Although targeted therapy against immune checkpoints (anti-PD-1 therapy, anti-PD-L1 therapy, etc.
) has shown remarkable results in the treatment of many malignant tumors, and has played an important role in the treatment of advanced lung cancer, Not all patients with PD-1-positive lung cancer benefit from anti-PD-1 therapy
.
Addressing the resistance of tumor cells to anti-PD-1 therapy will have important clinical implications
.
The tricarboxylic acid cycle (TCA cycle) is an important metabolic hub in cells and is essential for the production of ATP and the supply of precursors in many biosynthetic pathways
.
Although earlier studies suggested that cancer cells bypass the TCA cycle and primarily utilize aerobic glycolysis; emerging evidence suggests that certain cancer cells, especially those with uncontrolled expression of proto-oncogenes and tumor suppressor genes, are severely Rely on the TCA cycle for energy production and synthesis of biological macromolecules
.
However, whether and how the TCA cycle is involved in tumor immune escape and resistance to anti-PD-1 therapy remains unclear
.
On March 21, 2022, Yang Weiwei's research group from the Center for Excellence in Molecular and Cellular Science, Chinese Academy of Sciences, together with Researcher Zhao Yun and Yao Feng, Deputy Chief Physician of the Chest Hospital Affiliated to Shanghai Jiaotong University, published a paper in the journal Nature Metabolism entitled: MAPK signalling-induced phosphorylation and Research paper on subcellular translocation of PDHE1α promotes tumor immune evasion
.
This study found that oncogenic signals such as MAPK promote tumor immune escape by regulating the subcellular translocation of pyruvate dehydrogenase PDHE1α
.
In this study, the researchers performed immunofluorescence staining experiments on tumor tissue from lung cancer patients
.
Unexpectedly, they found that a metabolic enzyme originally localized to the mitochondrial matrix, linking glycolysis and the TCA cycle, the alpha subunit of the E1 component of the pyruvate dehydrogenase complex (PDHE1α), has an abundant cytoplasmic localization; cytoplasmic PDHE1α The level is positively correlated with the patient's prognosis
.
Further studies found that cytoplasmic PDHE1α attenuated the activation of NF-κB signaling pathway by promoting the dephosphorylation of IKKβ S177/181 (a key phosphorylation site for IKKβ activation) by phospholipase PPM1B, and enhanced inflammatory factors and cytotoxic T.
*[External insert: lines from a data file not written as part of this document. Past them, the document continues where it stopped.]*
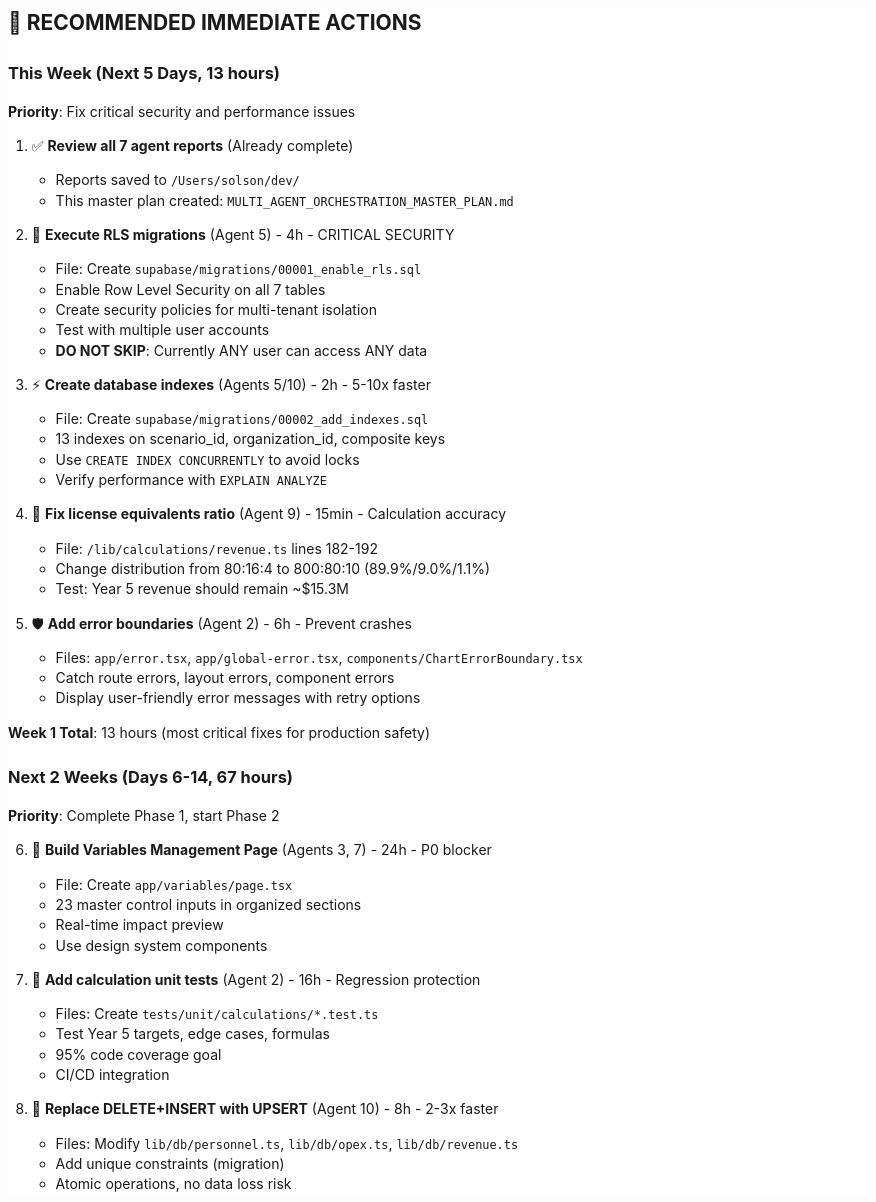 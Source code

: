 
## 🎯 RECOMMENDED IMMEDIATE ACTIONS

### This Week (Next 5 Days, 13 hours)
**Priority**: Fix critical security and performance issues

1. ✅ **Review all 7 agent reports** (Already complete)
   - Reports saved to `/Users/solson/dev/`
   - This master plan created: `MULTI_AGENT_ORCHESTRATION_MASTER_PLAN.md`

2. 🚨 **Execute RLS migrations** (Agent 5) - 4h - CRITICAL SECURITY
   - File: Create `supabase/migrations/00001_enable_rls.sql`
   - Enable Row Level Security on all 7 tables
   - Create security policies for multi-tenant isolation
   - Test with multiple user accounts
   - **DO NOT SKIP**: Currently ANY user can access ANY data

3. ⚡ **Create database indexes** (Agents 5/10) - 2h - 5-10x faster
   - File: Create `supabase/migrations/00002_add_indexes.sql`
   - 13 indexes on scenario_id, organization_id, composite keys
   - Use `CREATE INDEX CONCURRENTLY` to avoid locks
   - Verify performance with `EXPLAIN ANALYZE`

4. 🐛 **Fix license equivalents ratio** (Agent 9) - 15min - Calculation accuracy
   - File: `/lib/calculations/revenue.ts` lines 182-192
   - Change distribution from 80:16:4 to 800:80:10 (89.9%/9.0%/1.1%)
   - Test: Year 5 revenue should remain ~$15.3M

5. 🛡️ **Add error boundaries** (Agent 2) - 6h - Prevent crashes
   - Files: `app/error.tsx`, `app/global-error.tsx`, `components/ChartErrorBoundary.tsx`
   - Catch route errors, layout errors, component errors
   - Display user-friendly error messages with retry options

**Week 1 Total**: 13 hours (most critical fixes for production safety)

### Next 2 Weeks (Days 6-14, 67 hours)
**Priority**: Complete Phase 1, start Phase 2

6. 📄 **Build Variables Management Page** (Agents 3, 7) - 24h - P0 blocker
   - File: Create `app/variables/page.tsx`
   - 23 master control inputs in organized sections
   - Real-time impact preview
   - Use design system components

7. 🧪 **Add calculation unit tests** (Agent 2) - 16h - Regression protection
   - Files: Create `tests/unit/calculations/*.test.ts`
   - Test Year 5 targets, edge cases, formulas
   - 95% code coverage goal
   - CI/CD integration

8. 🔄 **Replace DELETE+INSERT with UPSERT** (Agent 10) - 8h - 2-3x faster
   - Files: Modify `lib/db/personnel.ts`, `lib/db/opex.ts`, `lib/db/revenue.ts`
   - Add unique constraints (migration)
   - Atomic operations, no data loss risk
Tumour cell death induced by lymphocytes (CTLs)
.
However, activation of oncogenic signaling such as MAPK resulted in phosphorylation of cytoplasmic PDHE1α S327 by ERK2 and translocation to mitochondria; decreased levels of cytoplasmic PDHE1α restored the activation of NF-κB signaling; meanwhile, mitochondrial PDHE1α The increase of α-ketoglutarate increased the content of α-ketoglutarate and promoted the detoxification of ROS in tumor cells stimulated by inflammatory factors
.
Activation of NF-κB and scavenging of ROS together promote the survival of tumor cells under the stimulation of inflammatory factors, enhance the tolerance of tumor cells to CTLs, and ultimately promote tumor immune escape and resistance to anti-PD-1 therapy.
.
In addition, the phosphorylation level of PDHE1α S327 in tumor tissues of lung cancer patients was correlated with cytoplasmic PDHE1α level, ERK2 activity and NF-κB activation; the cytoplasmic PDHE1α level or PDHE1α S327 phosphorylation level was correlated with the malignancy and prognosis of lung cancer patients
.
Figure: MAPK signaling-induced phosphorylation and translocation of PDHE1α promotes tumor immune escape.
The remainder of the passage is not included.